## [What you will do]
Search the data below for the word "subparagraph" and report how many lines contain it. Nothing but the number is needed.

--- Information Enclosed Below ---

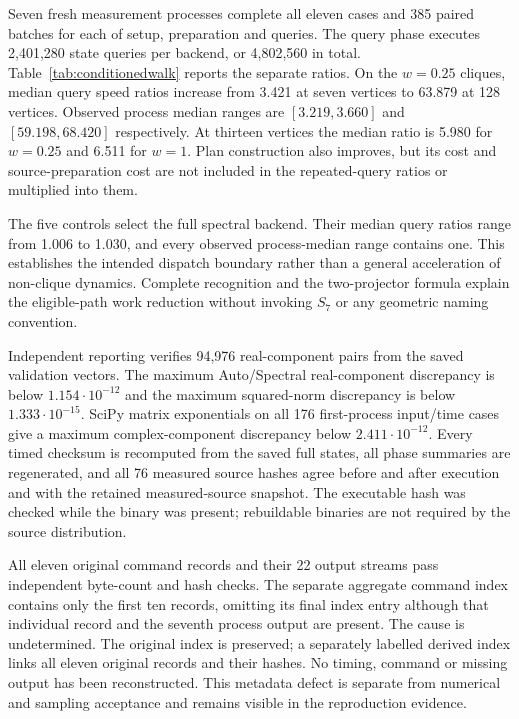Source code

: \documentclass[11pt,a4paper]{article}
\theoremstyle{definition}\newtheorem{definition}[theorem]{Definition}
\begin{document}
Seven fresh measurement processes complete all eleven cases and 385 paired
batches for each of setup, preparation and queries. The query phase executes
2,401,280 state queries per backend, or 4,802,560 in total. Table~\ref{tab:conditionedwalk}
reports the separate ratios. On the $w=0.25$ cliques, median query speed ratios
increase from 3.421 at seven vertices to 63.879 at 128 vertices. Observed process
median ranges are $[3.219,3.660]$ and $[59.198,68.420]$ respectively. At thirteen
vertices the median ratio is 5.980 for $w=0.25$ and 6.511 for $w=1$. Plan
construction also improves, but its cost and source-preparation cost are not
included in the repeated-query ratios or multiplied into them.

The five controls select the full spectral backend. Their median query ratios
range from 1.006 to 1.030, and every observed process-median range contains one.
This establishes the intended dispatch boundary rather than a general
acceleration of non-clique dynamics. Complete recognition and the two-projector
formula explain the eligible-path work reduction without invoking $S_7$ or
any geometric naming convention.

Independent reporting verifies 94,976 real-component pairs from the saved
validation vectors. The maximum Auto/Spectral real-component discrepancy is below
$1.154\cdot10^{-12}$ and the maximum squared-norm discrepancy is below
$1.333\cdot10^{-15}$. SciPy matrix exponentials on all 176 first-process
input/time cases give a maximum complex-component discrepancy below
$2.411\cdot10^{-12}$. Every timed checksum is recomputed from the saved full
states, all phase summaries are regenerated, and all 76 measured source hashes
agree before and after execution and with the retained measured-source snapshot. The executable
hash was checked while the binary was present; rebuildable binaries are not
required by the source distribution.

All eleven original command records and their 22 output streams pass independent
byte-count and hash checks. The separate aggregate command index contains only
the first ten records, omitting its final index entry although that individual
record and the seventh process output are present. The cause is undetermined.
The original index is preserved; a separately labelled derived index links all
eleven original records and their hashes. No timing, command or missing output
has been reconstructed. This metadata defect is separate from numerical and
sampling acceptance and remains visible in the reproduction evidence.
\end{document}
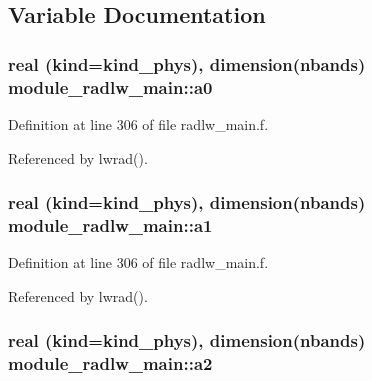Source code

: \subsection{Variable Documentation}
\subsubsection[{\texorpdfstring{a0}{a0}}]{\setlength{\rightskip}{0pt plus 5cm}real (kind=kind\+\_\+phys), dimension(nbands) module\+\_\+radlw\+\_\+main\+::a0\hspace{0.3cm}{\ttfamily [private]}}\hypertarget{namespacemodule__radlw__main_ae55000724e738b7a5b7be4c8cef07553}{}\label{namespacemodule__radlw__main_ae55000724e738b7a5b7be4c8cef07553}


Definition at line 306 of file radlw\+\_\+main.\+f.



Referenced by lwrad().

\subsubsection[{\texorpdfstring{a1}{a1}}]{\setlength{\rightskip}{0pt plus 5cm}real (kind=kind\+\_\+phys), dimension(nbands) module\+\_\+radlw\+\_\+main\+::a1\hspace{0.3cm}{\ttfamily [private]}}\hypertarget{namespacemodule__radlw__main_aeba888f00b19a65460f3b587c60ea4a0}{}\label{namespacemodule__radlw__main_aeba888f00b19a65460f3b587c60ea4a0}


Definition at line 306 of file radlw\+\_\+main.\+f.



Referenced by lwrad().

\subsubsection[{\texorpdfstring{a2}{a2}}]{\setlength{\rightskip}{0pt plus 5cm}real (kind=kind\+\_\+phys), dimension(nbands) module\+\_\+radlw\+\_\+main\+::a2\hspace{0.3cm}{\ttfamily [private]}}\hypertarget{namespacemodule__radlw__main_a1b4681c9bcc9434e30fef0ca4aaa9dcd}{}\label{namespacemodule__radlw__main_a1b4681c9bcc9434e30fef0ca4aaa9dcd}


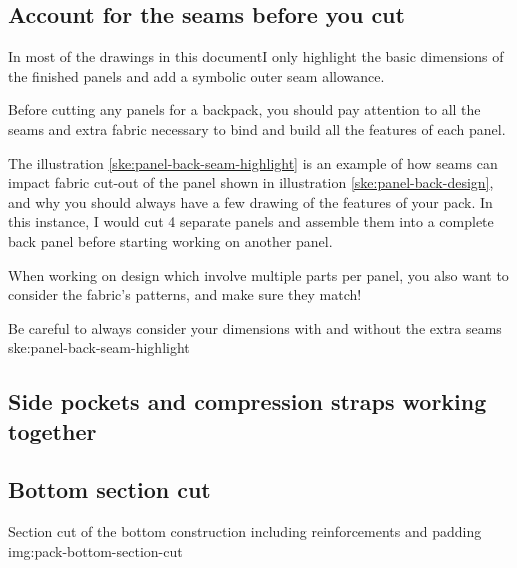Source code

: \subsection{Account for the seams before you cut}\label{sec:seams-and-cutouts}

In most of the drawings in this documentI only highlight the basic dimensions of the finished panels and add a symbolic outer seam allowance.

Before cutting any panels for a backpack, you should pay attention to all the seams and extra fabric necessary to bind and build all the features of each panel.

The illustration \ref{ske:panel-back-seam-highlight} is an example of how seams can impact fabric cut-out of the panel shown in illustration \ref{ske:panel-back-design}, and why you should always have a few drawing of the features of your pack. In this instance, I would cut 4 separate panels and assemble them into a complete back panel before starting working on another panel.

\begin{note}
  When working on design which involve multiple parts per panel, you also want to consider the fabric's patterns, and make sure they match!
\end{note}

{Be careful to always consider your dimensions with and without the extra seams}
{ske:panel-back-seam-highlight}

\subsection{Side pockets and compression straps working together}\label{sec:construction-side-pockets}

\subsection{Bottom section cut}

{Section cut of the bottom construction including reinforcements and padding}
{img:pack-bottom-section-cut}
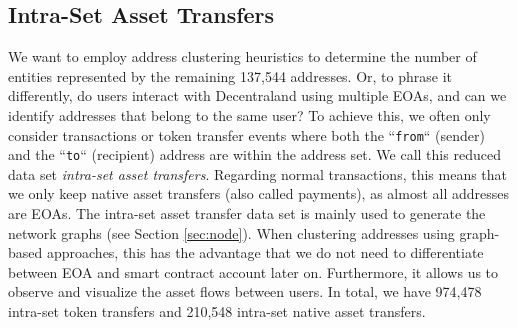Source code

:\documentclass[12pt,a4paper,titlepage,oneside,english]{article}
\begin{document}
\subsection{Intra-Set Asset Transfers}
\label{sec:intra-set}
We want to employ address clustering heuristics to determine the number of entities represented by the remaining 137,544 addresses. Or, to phrase it differently, do users interact with Decentraland using multiple EOAs, and can we identify addresses that belong to the same user?
\newline
To achieve this, we often only consider transactions or token transfer events where both the ``\texttt{from}`` (sender) and the ``\texttt{to}`` (recipient) address are within the address set. We call this reduced data set \textit{intra-set asset transfers}. Regarding normal transactions, this means that we only keep native asset transfers (also called payments), as almost all addresses are EOAs. \newline
The intra-set asset transfer data set is mainly used to generate the network graphs (see Section \ref{sec:node}).
When clustering addresses using graph-based approaches, this has the advantage that we do not need to differentiate between EOA and smart contract account later on. Furthermore, it allows us to observe and visualize the asset flows between users. In total, we have 974,478 intra-set token transfers and 210,548 intra-set native asset transfers.  %
\end{document}
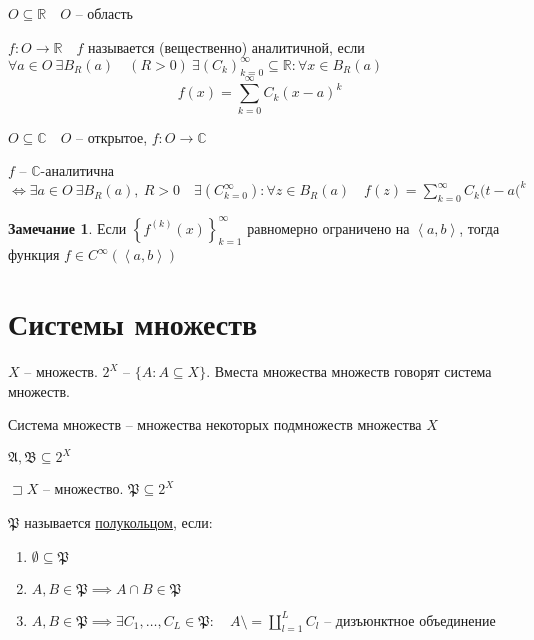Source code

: \documentclass{book}
\newcommand\R{\ensuremath{\mathbb{R}}}
\renewcommand\O{\ensuremath{\emptyset}}
\renewcommand\C{\ensuremath{\mathbb{C}}}
\theoremstyle{definition}
\newtheorem*{note}{Замечание}
\begin{document}
    $O\subseteq \R\quad O$ -- область

    $f: O\to \R\quad f$ называется (вещественно) аналитичной, если $\forall a\in O \ \exists B_R(a)\quad (R>0)\ \exists \left( C_k \right) _{k=0}^{\infty }\subseteq \R: \forall x\in B_R(a)$ \[f(x) = \sum_{k=0}^{\infty } C_k(x-a)^k\]

    \begin{definition}

        $O\subseteq \C\quad O$ -- открытое, $f: O \to \C$

        $f$ --  $\C$-аналитична $\iff  \exists a\in O \ \exists B_R(a),\ R>0\quad \exists \left( C_{k=0}^{\infty } \right) :\forall z\in B_R(a)\quad f(z) = \sum_{k=0}^{\infty } C_k(t-a(^k$
    \end{definition}

    \begin{note}
        Если $\left\{ f^{(k)}(x) \right\} _{k=1}^{\infty }$ равномерно ограничено на $\left<a,b \right>$, тогда функция $f\in C^{\infty }\left( \left<a,b \right> \right) $
    \end{note}



\section{Системы множеств}

$X$ -- множеств.  $2^X$ --  $\{A:A\subseteq X\}$. Вместа множества множеств говорят система множеств.

\begin{definition}
    Система множеств -- множества некоторых подмножеств множества $X$

    $\mathfrak{A, B}\subseteq 2^X$
\end{definition}

\begin{definition}
    $\sqsupset X$ -- множество. $\mathfrak P \subseteq 2^X$ 

    $\mathfrak P$ называется \underline{полукольцом}, если:
     \begin{enumerate}
        \item $\O \subseteq \mathfrak P$
        \item $A, B\in \mathfrak P \implies A\cap B \in \mathfrak P$
        \item $A, B \in \mathfrak P \implies \exists C_1, \ldots, C_L \in \mathfrak P:\quad A\setminus = \coprod_{l=1}^L C_l$ -- дизъюнктное объединение 
    \end{enumerate}
\end{definition}
\end{document}
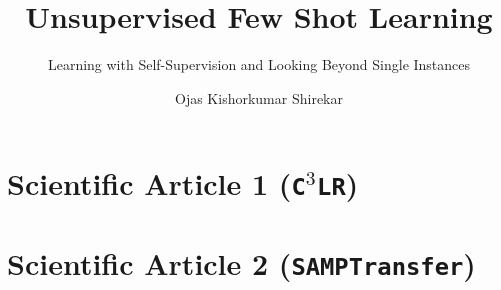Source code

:\documentclass[whitelogo]{TUD-report2020}
\newcommand{\ccclr}{\texttt{C$^3$LR}}
\def\samptr{\texttt{SAMPTransfer}}
\begin{document}
\captionsetup{format=plain, font=small, labelfont=bf, justification=RaggedRight}
\frontmatter


\title[tudelft-white]{Unsupervised Few Shot Learning}
\subtitle[tudelft-white]{Learning with Self-Supervision and Looking Beyond Single Instances}
\author[tudelft-white]{Ojas Kishorkumar Shirekar}
\makecover[split]






\tableofcontents

\mainmatter



\chapter{Scientific Article 1 (\ccclr)}\label{chap:c3lr-art}


\chapter{Scientific Article 2 (\samptr)}\label{chap:samp-transfer-art}

% 
\end{document}
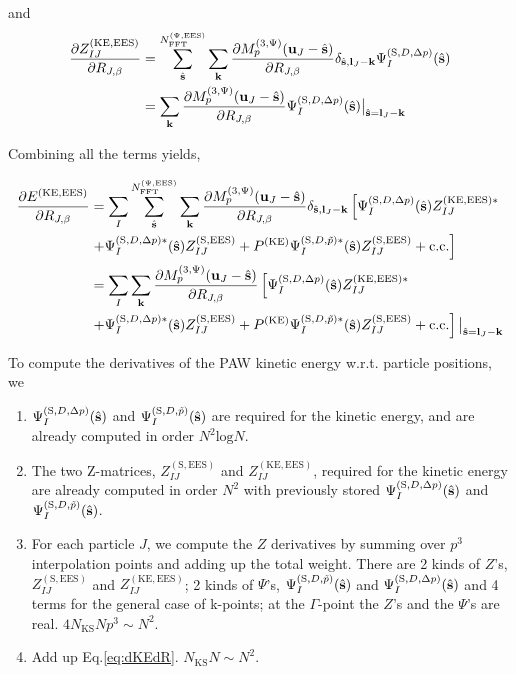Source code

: \documentclass[paper=a4, fontsize=11pt]{article} %
\numberwithin{equation}{section} %
\numberwithin{figure}{section} %
\numberwithin{table}{section} %
\newcommand{\p}{\partial}
\newcommand{\bu}{{\bf{u}}}
\newcommand{\bl}{{\bf{l}}}
\newcommand{\bk}{{\bf{k}}}
\newcommand{\bs}{{\bf{s}}}
\newcommand{\hs}{{\hat{\bf{s}}}}
\newcommand{\rS}{{\mathrm{S}}}
\newcommand{\rKE}{{\mathrm{KE}}}
\newcommand{\rEES}{{\mathrm{EES}}}
\newcommand{\rcc}{{\mathrm{c.c.}}}
\newcommand{\rl}{{\mathrm{log}}}
\newcommand{\RJb}{{R_{J,\beta}}}
\newcommand{\NKS}{{N_{\mathrm{KS}}}}
\newcommand{\NFFTpEES}{{N^{\mathrm{(\Psi,\rEES})}_{\mathrm{FFT}}}}
\newcommand{\Mp}{{M_p^{(3,\Psi)}}}
\begin{document}
and
\begin{equation}\label{eq:dZKEdR}
\begin{split}
\frac{\p Z_{IJ}^{(\rKE,\rEES)}}{\p \RJb}
&= \sum_{\hat \bs}^{\NFFTpEES}  \sum_{\bk} \frac{\p \Mp(\bu_{J}-\hat \bs)}{\p \RJb}\delta_{\hat \bs,\bl_J-\bk} \Psi_I^{(\rS,D,\Delta p)}(\hs) \\
&= \sum_{\bk} \frac{\p \Mp(\bu_{J}-\hat \bs)}{\p \RJb}\Psi_I^{(\rS,D,\Delta p)}(\hs)\big|_{\hat \bs=\bl_J-\bk} \\
\end{split}
\end{equation}

Combining all the terms yields,

\begin{equation}\label{eq:dKEdR}
\begin{split}
\frac{\p E^{(\rKE,\rEES)}}{ \p \RJb}
&= \sum_I \sum_{\hat \bs}^{\NFFTpEES}  \sum_{\bk} \frac{\p \Mp(\bu_{J}-\hat \bs)}{\p \RJb}\delta_{\hat \bs,\bl_J-\bk} \left[\Psi_I^{(\rS,D,\Delta p)}(\hs)Z_{IJ}^{(\rKE,\rEES)*} \right. \\ &\left. + \Psi_I^{(\rS,D,\Delta p)*}(\hs)Z_{IJ}^{(\rS,\rEES)} + P^{(\rKE)}\Psi_I^{(\rS,D,\tilde p)*}(\hat \bs)Z_{IJ}^{(\rS,\rEES)} + \rcc \right]\\
&= \sum_I \sum_{\bk} \frac{\p \Mp(\bu_{J}-\hat \bs)}{\p \RJb} \left[\Psi_I^{(\rS,D,\Delta p)}(\hs)Z_{IJ}^{(\rKE,\rEES)*} \right. \\ &\left. + \Psi_I^{(\rS,D,\Delta p)*}(\hs)Z_{IJ}^{(\rS,\rEES)} + P^{(\rKE)}\Psi_I^{(\rS,D,\tilde p)*}(\hat \bs)Z_{IJ}^{(\rS,\rEES)} + \rcc \right] \big|_{\hat \bs=\bl_J-\bk}
\end{split}
\end{equation}

 

To compute the derivatives of the PAW kinetic energy w.r.t. particle positions, we 

\begin{enumerate}
\item $\Psi_I^{(\rS,D,\Delta p)}(\hs)$ and $\Psi_I^{(\rS,D,\tilde p)}(\hs)$ are required for the kinetic energy, and are already computed in order $N^2 \rl N$.
\item The two Z-matrices, $Z_{IJ}^{(\rS,\rEES)}$ and $Z_{IJ}^{(\rKE,\rEES)}$, required for the kinetic energy are already computed in order $N^2$ with previously stored $\Psi_I^{(\rS,D,\Delta p)}(\hs)$ and $\Psi_I^{(\rS,D,\tilde p)}(\hs)$.
\item For each particle $J$, we compute the $Z$ derivatives by summing over $p^3$ interpolation points and adding up the total weight. There are 2 kinds of $Z$'s, $Z_{IJ}^{(\rS,\rEES)}$ and $Z_{IJ}^{(\rKE,\rEES)}$; 2 kinds of $\Psi$'s, $\Psi_I^{(\rS,D,\tilde p)}(\hs)$ and $\Psi_I^{(\rS,D,\Delta p)}(\hs)$ and 4 terms for the general case of k-points; at the $\Gamma$-point the $Z$'s and the $\Psi$'s are real.
$4\NKS N p^3 \sim N^2$.
\item Add up Eq.\eqref{eq:dKEdR}. $\NKS N \sim N^2$.
\end{enumerate}
\end{document}
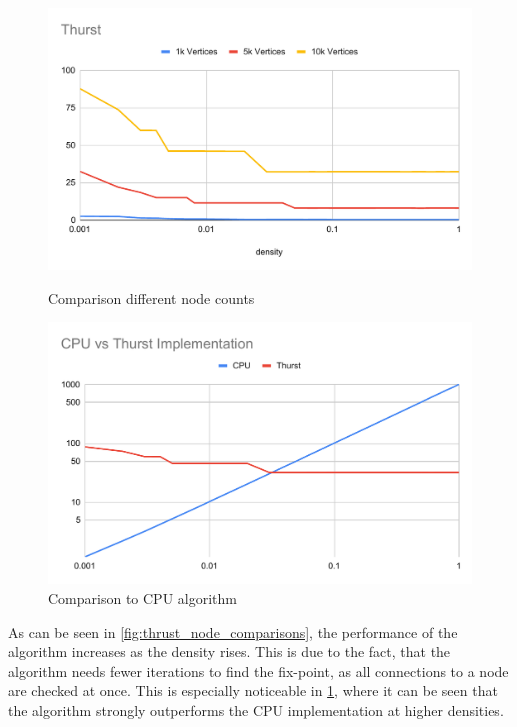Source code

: \documentclass[letta4 paper]{article}
\numberwithin{equation}{section}
\newcommand{\0}{\mathbf{0}}
\begin{document}
\begin{figure}[!h]
    \centering
    \begin{minipage}{.5\textwidth}
    	\centering
    	\includegraphics[width=\linewidth]{img/thrust/nodes.pdf}
    	\caption{Comparison different node counts}
    	\label{fig:thrust_node_comparisons}
    \end{minipage}%
    \begin{minipage}{.5\textwidth}
    	\centering
    	\includegraphics[width=\linewidth]{img/thrust/cpu.pdf}
    	\caption{Comparison to CPU algorithm}
    	\label{fig:thrust_cpu_comparison}
    \end{minipage}
\end{figure}

As can be seen in \ref{fig:thrust_node_comparisons}, the performance of the algorithm increases as the density rises. This is due to the fact, that the algorithm needs fewer iterations to find the fix-point, as all connections to a node are checked at once. This is especially noticeable in \ref{fig:thrust_cpu_comparison}, where it can be seen that the algorithm strongly outperforms the CPU implementation at higher densities.
\end{document}
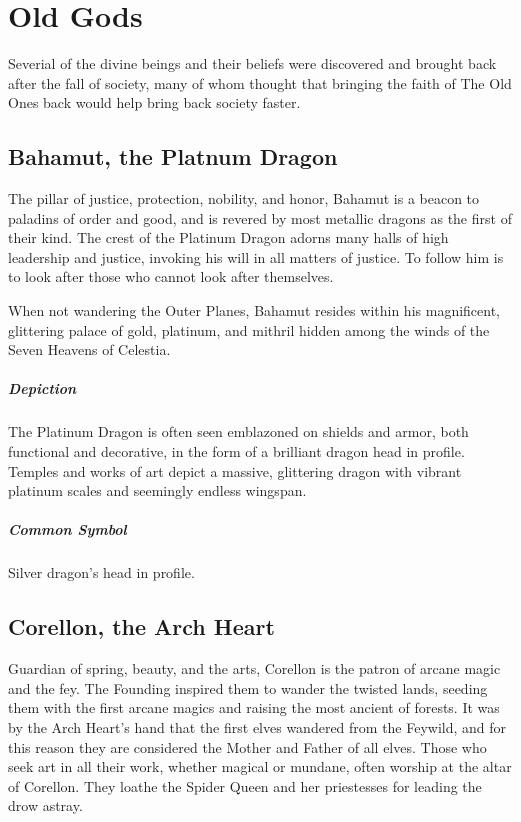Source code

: \documentclass[letterpaper, twocolumn, openany, nodeprecatedcode, layout=true]{dndbook}
\begin{document}
\section{Old Gods}

Severial of the divine beings and their beliefs were discovered and brought back after the
fall of society, many of whom thought that bringing the faith of The Old Ones back would
help bring back society faster.

\subsection{Bahamut, the Platnum Dragon}

The pillar of justice, protection, nobility, and honor, Bahamut is a beacon to
paladins of order and good, and is revered by most metallic dragons as the first of
their kind. The crest of the Platinum Dragon adorns many halls of high leadership and
justice, invoking his will in all matters of justice. To follow him is to look after
those who cannot look after themselves.

When not wandering the Outer Planes, Bahamut resides within his magnificent, glittering
palace of gold, platinum, and mithril hidden among the winds of the Seven Heavens of Celestia.

\subparagraph{Depiction}
The Platinum Dragon is often seen emblazoned on shields and armor, both functional and
decorative, in the form of a brilliant dragon head in profile. Temples and works of art
depict a massive, glittering dragon with vibrant platinum scales and seemingly
endless wingspan.

\subparagraph{Common Symbol}
Silver dragon’s head in profile.

\subsection{Corellon, the Arch Heart}

Guardian of spring, beauty, and the arts, Corellon is the patron of arcane magic and
the fey. The Founding inspired them to wander the twisted lands, seeding them with the
first arcane magics and raising the most ancient of forests. It was by the Arch Heart’s
hand that the first elves wandered from the Feywild, and for this reason they are
considered the Mother and Father of all elves. Those who seek art in all their work,
whether magical or mundane, often worship at the altar of Corellon. They loathe the
Spider Queen and her priestesses for leading the drow astray.
\end{document}
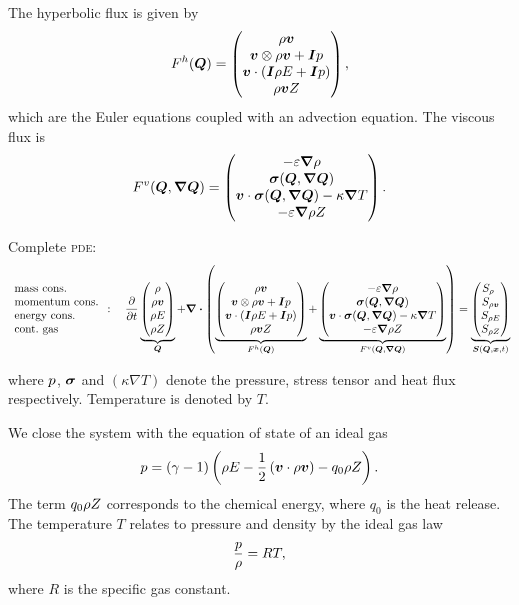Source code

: \newcommand{\viscFluxDef}{
  \begin{pmatrix}
     -\diffCoeff \gradient{\Qrho}\\
     \stressT (\Q, \gradQ)  \\
     \Qv \cdot \stressT (\Q, \gradQ) - \kappa \gradient{T}\\
     -\diffCoeff \gradient{\QZ}
   \end{pmatrix}
}

The hyperbolic flux is given by
\begin{equation}
  \label{eq:hyper-flux}
  F^{h}(\bm{Q}) = \begin{pmatrix} \rho \bm{v} \\ \bm{v} \otimes \rho \bm{v} + \bm{I} p \\ \bm{v} \cdot (\bm{I} \rho E + \bm{I} p) \\ \rho \bm{v} Z \end{pmatrix},
\end{equation}
which are the Euler equations coupled with an advection equation.
The viscous flux is
\begin{equation}
  \label{eq:visc-flux}
  \viscFlux(\Q, \gradQ) = \viscFluxDef.
\end{equation}


Complete \textsc{pde}:
\begin{equation}
 \begin{array}{l}
 \text{mass cons.} \\
 \text{momentum cons.} \\
 \text{energy cons.} \\
 \text{cont.\ gas} 
\end{array}
:
\quad
  \pdv{}{t}
  \underbrace{
  \begin{pmatrix}
    \Qrho\\
    \Qj\\
    \QE\\
    \QZ
    \end{pmatrix}}_{\Q}
  + 
  \divergence{
  \left(
   \underbrace{\hyperFluxDef}_{\hyperFlux(\Q)}
+
\underbrace{\viscFluxDef}_{\viscFlux(\Q, \gradQ)}
  \right)}
 =
  \underbrace{
  \begin{pmatrix}
    S_{\Qrho\phantom{\Qrho}}\\
    S_{\Qj}\\
    S_{\QE}\\
    S_{\QZ}
    \end{pmatrix}}_{\source(\Q, \bm{x}, t)}
\end{equation}

where $p$, $\bm{\sigma}$ and $(\kappa \nabla T)$ denote the pressure, stress tensor and heat flux respectively.
Temperature is denoted by $T$.

We close the system with the equation of state of an ideal gas
\begin{equation}
  \label{eq:eos}
  p = (\gamma - 1) \left(\rho E - \frac{1}{2} \left(\bm{v} \cdot \rho \bm{v} \right)  - q_0 \rho Z \right).
\end{equation}
The term $q_0 \rho Z$ corresponds to the chemical energy, where $q_0$ is the heat release.
The temperature $T$ relates to pressure and density by the ideal gas law
\begin{equation}
  \label{eq:temperature}
 \frac{p}{\rho} = RT,
\end{equation}
where $R$ is the specific gas constant.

--- End of Enclosed Information ---

## [Problem solution]
2